◆ Material for this exercise
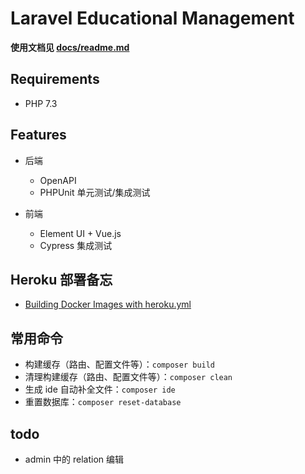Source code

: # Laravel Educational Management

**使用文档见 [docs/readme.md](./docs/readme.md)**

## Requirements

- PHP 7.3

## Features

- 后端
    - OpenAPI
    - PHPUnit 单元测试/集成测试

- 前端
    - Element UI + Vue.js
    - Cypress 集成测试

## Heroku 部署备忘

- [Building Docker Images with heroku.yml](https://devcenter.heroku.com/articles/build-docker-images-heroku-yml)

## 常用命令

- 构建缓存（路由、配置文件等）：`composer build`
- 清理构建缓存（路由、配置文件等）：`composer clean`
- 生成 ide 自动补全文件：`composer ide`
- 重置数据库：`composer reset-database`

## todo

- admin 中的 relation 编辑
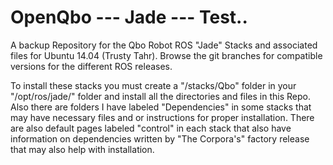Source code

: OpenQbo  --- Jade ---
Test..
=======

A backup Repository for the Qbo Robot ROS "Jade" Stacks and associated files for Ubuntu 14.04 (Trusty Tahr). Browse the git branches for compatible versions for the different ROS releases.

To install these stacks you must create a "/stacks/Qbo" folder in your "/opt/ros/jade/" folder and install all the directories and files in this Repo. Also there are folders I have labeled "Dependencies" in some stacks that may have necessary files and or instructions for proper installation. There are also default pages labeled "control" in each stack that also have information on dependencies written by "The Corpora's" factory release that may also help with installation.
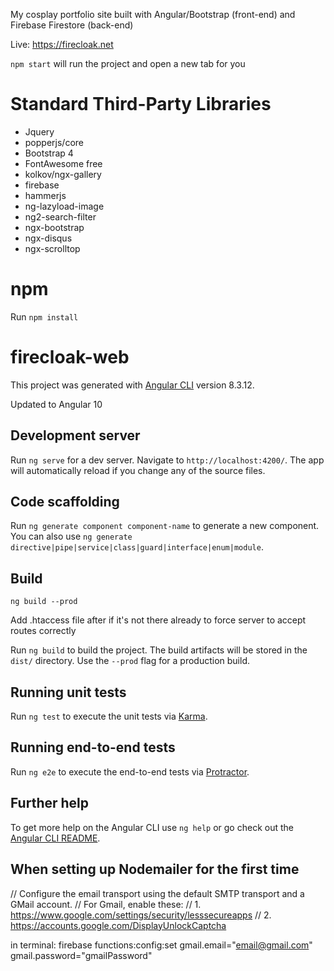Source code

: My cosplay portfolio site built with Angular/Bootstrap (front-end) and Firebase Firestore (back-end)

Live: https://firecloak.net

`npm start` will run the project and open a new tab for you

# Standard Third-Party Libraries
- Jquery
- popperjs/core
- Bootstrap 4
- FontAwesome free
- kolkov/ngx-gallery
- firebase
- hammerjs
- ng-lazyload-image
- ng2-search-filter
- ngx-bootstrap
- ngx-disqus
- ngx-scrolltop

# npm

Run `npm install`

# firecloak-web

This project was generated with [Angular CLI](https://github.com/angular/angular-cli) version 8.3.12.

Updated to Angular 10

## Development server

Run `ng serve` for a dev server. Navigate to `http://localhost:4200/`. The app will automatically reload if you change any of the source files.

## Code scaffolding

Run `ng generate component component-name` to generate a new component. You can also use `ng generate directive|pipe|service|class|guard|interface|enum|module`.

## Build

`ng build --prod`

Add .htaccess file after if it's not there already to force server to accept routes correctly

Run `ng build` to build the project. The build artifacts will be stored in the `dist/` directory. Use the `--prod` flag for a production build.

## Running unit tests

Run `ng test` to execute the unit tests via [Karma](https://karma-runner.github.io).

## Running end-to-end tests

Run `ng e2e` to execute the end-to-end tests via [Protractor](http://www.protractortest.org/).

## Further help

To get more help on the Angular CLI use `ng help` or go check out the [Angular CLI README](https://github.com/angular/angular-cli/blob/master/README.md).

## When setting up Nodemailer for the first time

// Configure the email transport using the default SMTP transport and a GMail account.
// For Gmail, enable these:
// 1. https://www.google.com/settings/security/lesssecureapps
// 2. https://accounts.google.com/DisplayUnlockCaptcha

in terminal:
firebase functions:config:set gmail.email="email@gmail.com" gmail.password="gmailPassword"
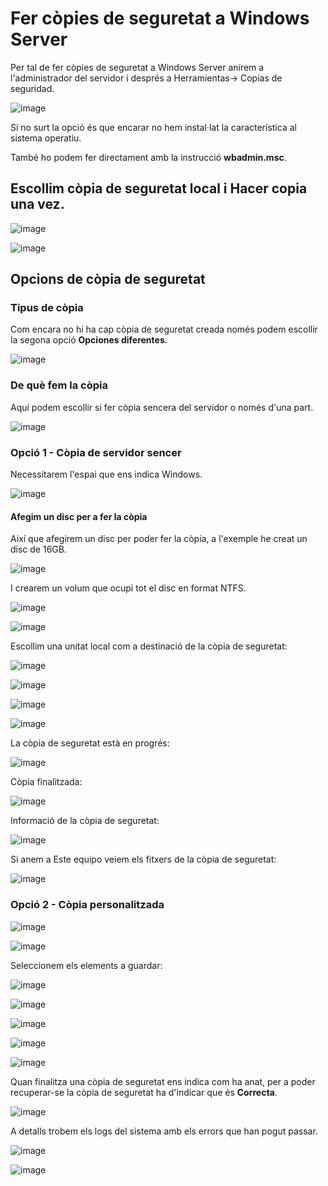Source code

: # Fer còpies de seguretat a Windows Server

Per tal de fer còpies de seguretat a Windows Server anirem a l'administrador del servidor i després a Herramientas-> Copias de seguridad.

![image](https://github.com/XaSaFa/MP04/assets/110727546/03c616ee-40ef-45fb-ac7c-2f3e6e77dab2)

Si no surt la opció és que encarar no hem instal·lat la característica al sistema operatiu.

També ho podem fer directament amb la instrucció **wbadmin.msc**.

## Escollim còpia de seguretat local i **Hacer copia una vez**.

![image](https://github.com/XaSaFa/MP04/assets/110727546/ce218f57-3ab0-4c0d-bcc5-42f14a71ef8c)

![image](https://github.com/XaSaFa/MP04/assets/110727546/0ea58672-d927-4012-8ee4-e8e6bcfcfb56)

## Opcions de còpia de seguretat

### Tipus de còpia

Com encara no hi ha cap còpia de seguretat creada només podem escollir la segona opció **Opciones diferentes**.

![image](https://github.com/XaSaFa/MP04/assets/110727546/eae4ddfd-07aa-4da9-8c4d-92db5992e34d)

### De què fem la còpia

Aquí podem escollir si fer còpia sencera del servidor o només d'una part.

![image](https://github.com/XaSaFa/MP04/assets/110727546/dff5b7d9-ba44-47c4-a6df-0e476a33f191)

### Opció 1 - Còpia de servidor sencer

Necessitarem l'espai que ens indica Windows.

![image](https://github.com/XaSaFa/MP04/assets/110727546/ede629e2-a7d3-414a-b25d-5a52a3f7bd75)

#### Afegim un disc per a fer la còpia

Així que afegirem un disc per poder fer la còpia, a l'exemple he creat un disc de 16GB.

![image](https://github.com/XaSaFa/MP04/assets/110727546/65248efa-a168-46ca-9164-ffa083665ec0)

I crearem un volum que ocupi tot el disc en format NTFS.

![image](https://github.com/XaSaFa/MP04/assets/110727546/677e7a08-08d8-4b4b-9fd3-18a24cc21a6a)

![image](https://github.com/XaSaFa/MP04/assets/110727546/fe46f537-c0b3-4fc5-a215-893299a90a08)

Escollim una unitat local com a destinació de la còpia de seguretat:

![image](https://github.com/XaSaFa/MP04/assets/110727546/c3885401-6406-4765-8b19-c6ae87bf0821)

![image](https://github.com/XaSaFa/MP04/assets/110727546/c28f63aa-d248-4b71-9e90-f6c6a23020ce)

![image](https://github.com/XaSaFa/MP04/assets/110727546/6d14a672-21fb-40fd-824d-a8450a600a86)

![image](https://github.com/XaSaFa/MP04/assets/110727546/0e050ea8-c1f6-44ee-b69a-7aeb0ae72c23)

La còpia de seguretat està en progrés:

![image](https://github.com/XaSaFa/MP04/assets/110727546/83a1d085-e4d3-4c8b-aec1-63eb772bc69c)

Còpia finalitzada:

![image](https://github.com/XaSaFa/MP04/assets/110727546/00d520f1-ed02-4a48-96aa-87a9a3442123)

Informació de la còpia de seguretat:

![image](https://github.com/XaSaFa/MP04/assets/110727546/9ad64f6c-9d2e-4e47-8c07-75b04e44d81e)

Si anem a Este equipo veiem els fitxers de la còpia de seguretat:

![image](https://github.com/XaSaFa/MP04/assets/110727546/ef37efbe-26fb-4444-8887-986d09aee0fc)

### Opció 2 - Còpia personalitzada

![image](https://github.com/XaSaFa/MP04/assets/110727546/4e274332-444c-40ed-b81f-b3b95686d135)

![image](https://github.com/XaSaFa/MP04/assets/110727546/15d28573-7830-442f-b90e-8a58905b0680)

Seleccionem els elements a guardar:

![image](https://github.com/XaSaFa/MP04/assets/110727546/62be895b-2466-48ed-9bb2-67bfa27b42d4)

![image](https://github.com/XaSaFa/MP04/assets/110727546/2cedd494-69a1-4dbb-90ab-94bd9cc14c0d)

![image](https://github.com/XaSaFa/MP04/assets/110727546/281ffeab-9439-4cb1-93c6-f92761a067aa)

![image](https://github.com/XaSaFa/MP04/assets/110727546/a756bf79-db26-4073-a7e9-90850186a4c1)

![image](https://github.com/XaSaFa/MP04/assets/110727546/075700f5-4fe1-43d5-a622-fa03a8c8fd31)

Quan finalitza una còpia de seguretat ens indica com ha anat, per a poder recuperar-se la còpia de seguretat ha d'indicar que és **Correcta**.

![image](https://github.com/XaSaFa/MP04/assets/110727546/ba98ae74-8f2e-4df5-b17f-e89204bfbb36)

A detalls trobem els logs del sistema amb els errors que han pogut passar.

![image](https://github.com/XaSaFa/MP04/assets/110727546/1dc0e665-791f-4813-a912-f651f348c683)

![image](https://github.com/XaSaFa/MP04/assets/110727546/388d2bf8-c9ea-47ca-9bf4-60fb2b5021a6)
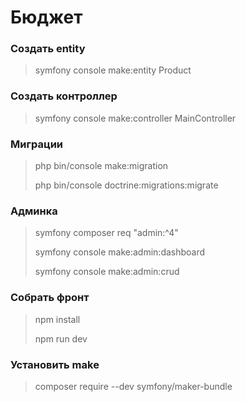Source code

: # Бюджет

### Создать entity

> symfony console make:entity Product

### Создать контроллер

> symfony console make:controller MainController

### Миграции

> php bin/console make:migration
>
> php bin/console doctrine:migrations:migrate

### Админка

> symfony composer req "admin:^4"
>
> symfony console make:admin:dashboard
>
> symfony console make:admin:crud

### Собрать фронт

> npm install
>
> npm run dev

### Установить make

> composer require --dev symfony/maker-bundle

◆ What this task involves
Look through the entries above and list every line containing "escollir".

◆ Output
Com encara no hi ha cap còpia de seguretat creada només podem escollir la segona opció **Opciones diferentes**.
Aquí podem escollir si fer còpia sencera del servidor o només d'una part.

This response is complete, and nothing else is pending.